[Plain-text document sources]

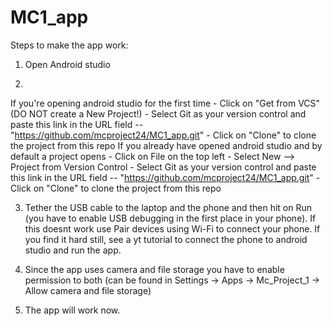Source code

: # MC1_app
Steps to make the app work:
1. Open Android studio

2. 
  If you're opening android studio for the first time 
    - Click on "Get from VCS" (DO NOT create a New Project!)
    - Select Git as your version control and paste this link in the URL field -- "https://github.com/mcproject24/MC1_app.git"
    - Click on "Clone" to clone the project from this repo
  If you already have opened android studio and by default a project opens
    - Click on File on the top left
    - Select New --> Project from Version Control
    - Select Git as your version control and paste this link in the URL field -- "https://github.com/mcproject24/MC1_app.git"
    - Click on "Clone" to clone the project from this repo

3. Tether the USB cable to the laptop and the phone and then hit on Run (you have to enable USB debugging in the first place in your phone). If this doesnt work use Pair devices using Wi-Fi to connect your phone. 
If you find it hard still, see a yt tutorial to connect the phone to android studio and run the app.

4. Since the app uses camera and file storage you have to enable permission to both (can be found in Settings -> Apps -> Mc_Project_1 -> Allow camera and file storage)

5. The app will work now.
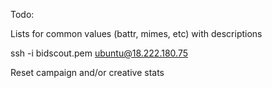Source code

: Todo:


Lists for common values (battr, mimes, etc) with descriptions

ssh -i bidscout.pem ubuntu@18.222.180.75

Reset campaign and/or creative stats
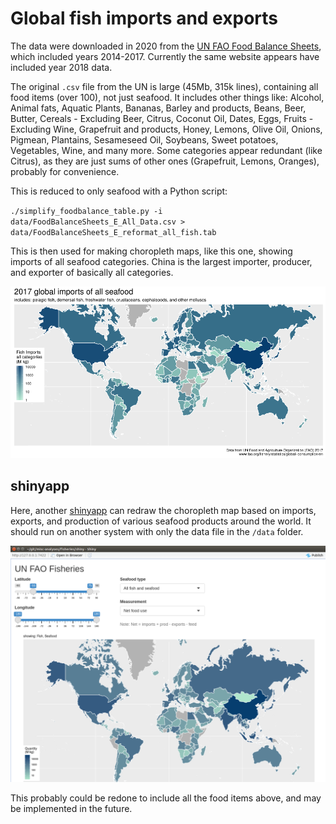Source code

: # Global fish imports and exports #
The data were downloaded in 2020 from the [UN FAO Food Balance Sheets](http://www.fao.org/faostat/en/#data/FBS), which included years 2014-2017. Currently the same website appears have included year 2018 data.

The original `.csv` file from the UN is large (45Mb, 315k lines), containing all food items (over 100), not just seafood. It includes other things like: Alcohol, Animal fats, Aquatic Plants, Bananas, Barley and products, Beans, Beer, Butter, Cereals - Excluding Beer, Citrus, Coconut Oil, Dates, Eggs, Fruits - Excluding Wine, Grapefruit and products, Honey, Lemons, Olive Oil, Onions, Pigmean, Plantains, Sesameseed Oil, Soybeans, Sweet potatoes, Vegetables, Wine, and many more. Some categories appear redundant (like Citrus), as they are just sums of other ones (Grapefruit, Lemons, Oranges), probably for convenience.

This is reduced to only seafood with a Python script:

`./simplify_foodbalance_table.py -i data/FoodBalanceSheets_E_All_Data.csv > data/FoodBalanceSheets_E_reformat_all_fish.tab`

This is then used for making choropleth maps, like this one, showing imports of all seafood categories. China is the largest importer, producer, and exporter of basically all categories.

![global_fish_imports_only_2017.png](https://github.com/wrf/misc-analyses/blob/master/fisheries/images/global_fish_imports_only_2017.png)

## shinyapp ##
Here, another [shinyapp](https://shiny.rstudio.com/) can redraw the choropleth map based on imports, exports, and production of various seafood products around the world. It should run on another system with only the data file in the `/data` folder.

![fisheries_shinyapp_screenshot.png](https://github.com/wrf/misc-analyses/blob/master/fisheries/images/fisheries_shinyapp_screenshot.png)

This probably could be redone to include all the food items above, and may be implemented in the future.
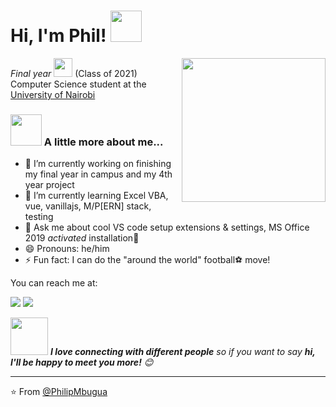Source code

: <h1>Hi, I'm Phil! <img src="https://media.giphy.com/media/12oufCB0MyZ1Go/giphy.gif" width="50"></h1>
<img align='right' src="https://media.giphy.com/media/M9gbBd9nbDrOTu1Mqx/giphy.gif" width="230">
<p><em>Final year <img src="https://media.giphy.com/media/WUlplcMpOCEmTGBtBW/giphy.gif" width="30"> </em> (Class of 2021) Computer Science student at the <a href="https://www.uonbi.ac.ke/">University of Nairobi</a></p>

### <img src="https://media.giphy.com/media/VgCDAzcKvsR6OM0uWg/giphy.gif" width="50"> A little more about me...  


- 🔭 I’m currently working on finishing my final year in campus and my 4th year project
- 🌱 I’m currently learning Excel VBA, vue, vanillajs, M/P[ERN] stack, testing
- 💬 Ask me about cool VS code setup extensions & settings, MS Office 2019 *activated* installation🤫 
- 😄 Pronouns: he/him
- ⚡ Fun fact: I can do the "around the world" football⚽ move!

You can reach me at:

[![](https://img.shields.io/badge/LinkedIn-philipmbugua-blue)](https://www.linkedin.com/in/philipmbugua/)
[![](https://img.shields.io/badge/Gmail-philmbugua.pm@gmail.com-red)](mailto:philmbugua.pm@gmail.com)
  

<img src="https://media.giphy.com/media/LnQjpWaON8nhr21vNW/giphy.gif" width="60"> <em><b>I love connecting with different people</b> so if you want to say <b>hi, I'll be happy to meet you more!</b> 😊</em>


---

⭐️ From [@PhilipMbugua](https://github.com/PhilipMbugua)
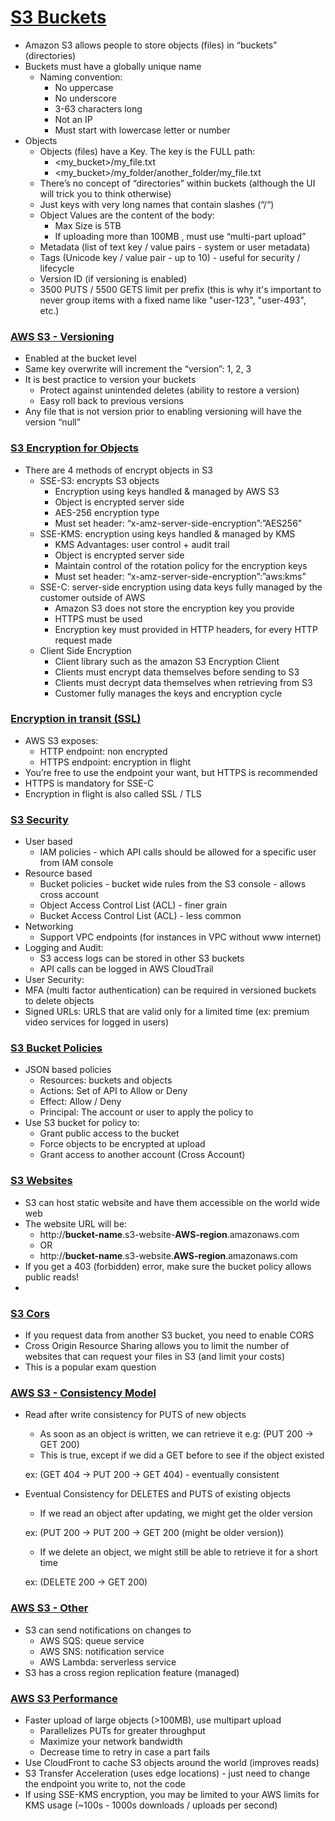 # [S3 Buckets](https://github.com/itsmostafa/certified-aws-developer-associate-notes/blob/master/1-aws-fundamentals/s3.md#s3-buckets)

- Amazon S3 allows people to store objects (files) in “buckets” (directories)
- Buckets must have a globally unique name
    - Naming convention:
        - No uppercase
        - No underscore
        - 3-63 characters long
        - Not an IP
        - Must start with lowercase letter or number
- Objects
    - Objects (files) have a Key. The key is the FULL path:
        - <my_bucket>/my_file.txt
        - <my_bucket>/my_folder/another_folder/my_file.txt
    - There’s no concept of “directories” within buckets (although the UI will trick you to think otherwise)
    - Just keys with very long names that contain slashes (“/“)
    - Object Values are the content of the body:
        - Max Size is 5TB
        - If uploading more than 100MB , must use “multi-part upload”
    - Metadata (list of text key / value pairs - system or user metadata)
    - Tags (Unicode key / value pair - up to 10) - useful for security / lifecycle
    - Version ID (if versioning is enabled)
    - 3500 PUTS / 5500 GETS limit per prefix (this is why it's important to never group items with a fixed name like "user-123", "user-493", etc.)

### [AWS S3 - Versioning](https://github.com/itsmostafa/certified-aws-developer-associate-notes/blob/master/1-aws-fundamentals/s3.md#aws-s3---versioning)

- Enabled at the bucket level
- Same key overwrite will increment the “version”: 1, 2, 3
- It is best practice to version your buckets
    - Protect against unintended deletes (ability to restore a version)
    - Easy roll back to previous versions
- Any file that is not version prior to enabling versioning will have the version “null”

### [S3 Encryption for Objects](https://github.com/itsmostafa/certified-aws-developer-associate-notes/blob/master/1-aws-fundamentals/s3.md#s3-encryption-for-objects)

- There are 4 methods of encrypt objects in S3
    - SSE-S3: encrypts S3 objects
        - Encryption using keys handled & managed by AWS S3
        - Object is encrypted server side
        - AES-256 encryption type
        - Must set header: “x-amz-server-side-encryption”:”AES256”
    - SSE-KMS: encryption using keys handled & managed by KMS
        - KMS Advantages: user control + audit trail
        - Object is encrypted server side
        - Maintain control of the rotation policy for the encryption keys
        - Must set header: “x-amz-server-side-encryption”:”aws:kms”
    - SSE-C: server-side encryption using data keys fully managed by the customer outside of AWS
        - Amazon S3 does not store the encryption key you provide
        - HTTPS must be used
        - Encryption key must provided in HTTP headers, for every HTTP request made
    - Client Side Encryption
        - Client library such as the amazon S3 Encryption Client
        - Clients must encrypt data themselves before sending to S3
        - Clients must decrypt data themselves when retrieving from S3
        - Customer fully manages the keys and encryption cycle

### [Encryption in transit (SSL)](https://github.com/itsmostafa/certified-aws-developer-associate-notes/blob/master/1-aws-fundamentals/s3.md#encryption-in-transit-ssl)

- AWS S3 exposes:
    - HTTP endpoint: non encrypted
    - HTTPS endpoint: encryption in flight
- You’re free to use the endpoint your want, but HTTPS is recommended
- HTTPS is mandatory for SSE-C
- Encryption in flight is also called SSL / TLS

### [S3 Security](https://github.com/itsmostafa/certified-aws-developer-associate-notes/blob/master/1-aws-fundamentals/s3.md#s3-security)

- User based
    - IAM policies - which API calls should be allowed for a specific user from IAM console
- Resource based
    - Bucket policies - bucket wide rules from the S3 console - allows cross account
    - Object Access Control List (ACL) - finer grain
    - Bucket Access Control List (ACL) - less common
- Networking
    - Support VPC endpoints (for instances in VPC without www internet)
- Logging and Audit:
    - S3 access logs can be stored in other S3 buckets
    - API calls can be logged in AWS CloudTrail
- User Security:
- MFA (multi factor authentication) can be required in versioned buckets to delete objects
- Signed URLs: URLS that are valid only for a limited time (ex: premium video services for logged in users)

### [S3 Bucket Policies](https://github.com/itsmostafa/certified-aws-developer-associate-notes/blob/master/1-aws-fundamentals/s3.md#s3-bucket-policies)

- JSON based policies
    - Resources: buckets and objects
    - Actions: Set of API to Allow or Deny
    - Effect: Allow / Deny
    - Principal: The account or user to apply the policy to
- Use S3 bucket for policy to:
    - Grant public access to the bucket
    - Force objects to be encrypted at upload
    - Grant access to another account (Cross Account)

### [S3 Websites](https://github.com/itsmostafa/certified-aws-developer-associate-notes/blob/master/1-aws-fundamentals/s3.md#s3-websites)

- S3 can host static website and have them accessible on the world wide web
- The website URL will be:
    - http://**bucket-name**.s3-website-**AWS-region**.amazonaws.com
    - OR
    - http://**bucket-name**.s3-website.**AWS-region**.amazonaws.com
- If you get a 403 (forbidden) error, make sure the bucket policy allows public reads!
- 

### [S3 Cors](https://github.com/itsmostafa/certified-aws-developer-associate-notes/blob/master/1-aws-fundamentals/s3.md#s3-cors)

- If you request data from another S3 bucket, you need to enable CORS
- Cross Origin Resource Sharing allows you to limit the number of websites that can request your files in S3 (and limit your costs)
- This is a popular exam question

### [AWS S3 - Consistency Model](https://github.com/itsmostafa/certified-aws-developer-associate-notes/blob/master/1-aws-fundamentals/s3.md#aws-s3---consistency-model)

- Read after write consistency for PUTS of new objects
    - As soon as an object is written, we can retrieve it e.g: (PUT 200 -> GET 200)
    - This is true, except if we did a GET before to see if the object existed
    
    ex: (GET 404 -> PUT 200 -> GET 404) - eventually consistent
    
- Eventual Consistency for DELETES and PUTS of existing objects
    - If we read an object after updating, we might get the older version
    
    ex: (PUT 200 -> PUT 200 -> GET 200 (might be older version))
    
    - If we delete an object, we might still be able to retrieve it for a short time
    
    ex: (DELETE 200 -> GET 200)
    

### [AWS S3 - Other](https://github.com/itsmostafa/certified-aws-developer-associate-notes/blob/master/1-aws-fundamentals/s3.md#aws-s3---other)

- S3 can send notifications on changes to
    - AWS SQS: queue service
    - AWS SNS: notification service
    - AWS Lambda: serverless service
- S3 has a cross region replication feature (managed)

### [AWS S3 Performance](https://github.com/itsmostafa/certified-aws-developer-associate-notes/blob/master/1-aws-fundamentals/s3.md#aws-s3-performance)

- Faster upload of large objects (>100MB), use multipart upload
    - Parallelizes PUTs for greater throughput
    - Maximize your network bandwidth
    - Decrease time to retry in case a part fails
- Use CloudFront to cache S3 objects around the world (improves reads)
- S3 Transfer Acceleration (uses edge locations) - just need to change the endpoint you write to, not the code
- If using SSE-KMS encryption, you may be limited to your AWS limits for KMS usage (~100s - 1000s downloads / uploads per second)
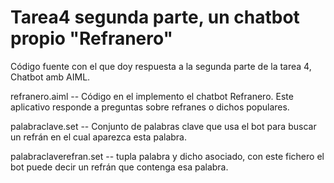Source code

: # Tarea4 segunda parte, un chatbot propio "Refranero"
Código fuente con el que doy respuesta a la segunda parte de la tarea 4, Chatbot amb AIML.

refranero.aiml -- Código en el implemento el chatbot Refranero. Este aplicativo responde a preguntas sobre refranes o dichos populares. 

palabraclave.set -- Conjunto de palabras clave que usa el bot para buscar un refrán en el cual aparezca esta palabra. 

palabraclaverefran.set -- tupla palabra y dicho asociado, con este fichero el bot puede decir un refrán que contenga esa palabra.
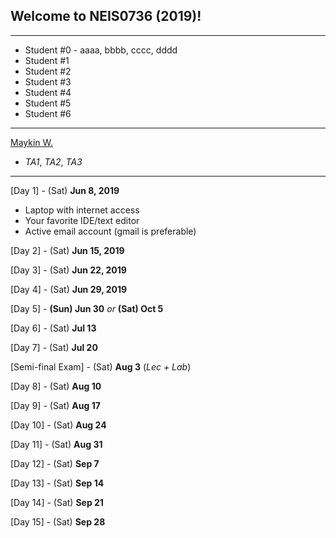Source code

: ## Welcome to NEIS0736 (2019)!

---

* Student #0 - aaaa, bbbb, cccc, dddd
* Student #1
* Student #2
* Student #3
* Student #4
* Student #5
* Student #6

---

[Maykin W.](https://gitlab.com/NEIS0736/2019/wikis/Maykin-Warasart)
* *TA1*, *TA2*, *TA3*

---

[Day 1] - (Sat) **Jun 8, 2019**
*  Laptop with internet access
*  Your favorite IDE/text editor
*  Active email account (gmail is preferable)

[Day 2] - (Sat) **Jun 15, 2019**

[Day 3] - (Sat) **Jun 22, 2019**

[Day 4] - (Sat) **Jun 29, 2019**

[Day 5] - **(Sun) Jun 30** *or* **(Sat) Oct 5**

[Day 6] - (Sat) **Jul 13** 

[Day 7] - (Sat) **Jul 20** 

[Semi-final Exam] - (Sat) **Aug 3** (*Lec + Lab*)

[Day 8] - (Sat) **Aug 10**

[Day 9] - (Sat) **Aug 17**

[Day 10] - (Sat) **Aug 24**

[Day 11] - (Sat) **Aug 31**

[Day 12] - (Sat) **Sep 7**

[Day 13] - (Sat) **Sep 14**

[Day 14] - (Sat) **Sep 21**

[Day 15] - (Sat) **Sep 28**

(Exercise details): Every line with "want" in it should be copied from the entries.

(Written response):
<img src="https://media.giphy.com/media/LnQjpWaON8nhr21vNW/giphy.gif" width="60"> <em><b>I love connecting with different people</b> so if you want to say <b>hi, I'll be happy to meet you more!</b> 😊</em>
- You’re free to use the endpoint your want, but HTTPS is recommended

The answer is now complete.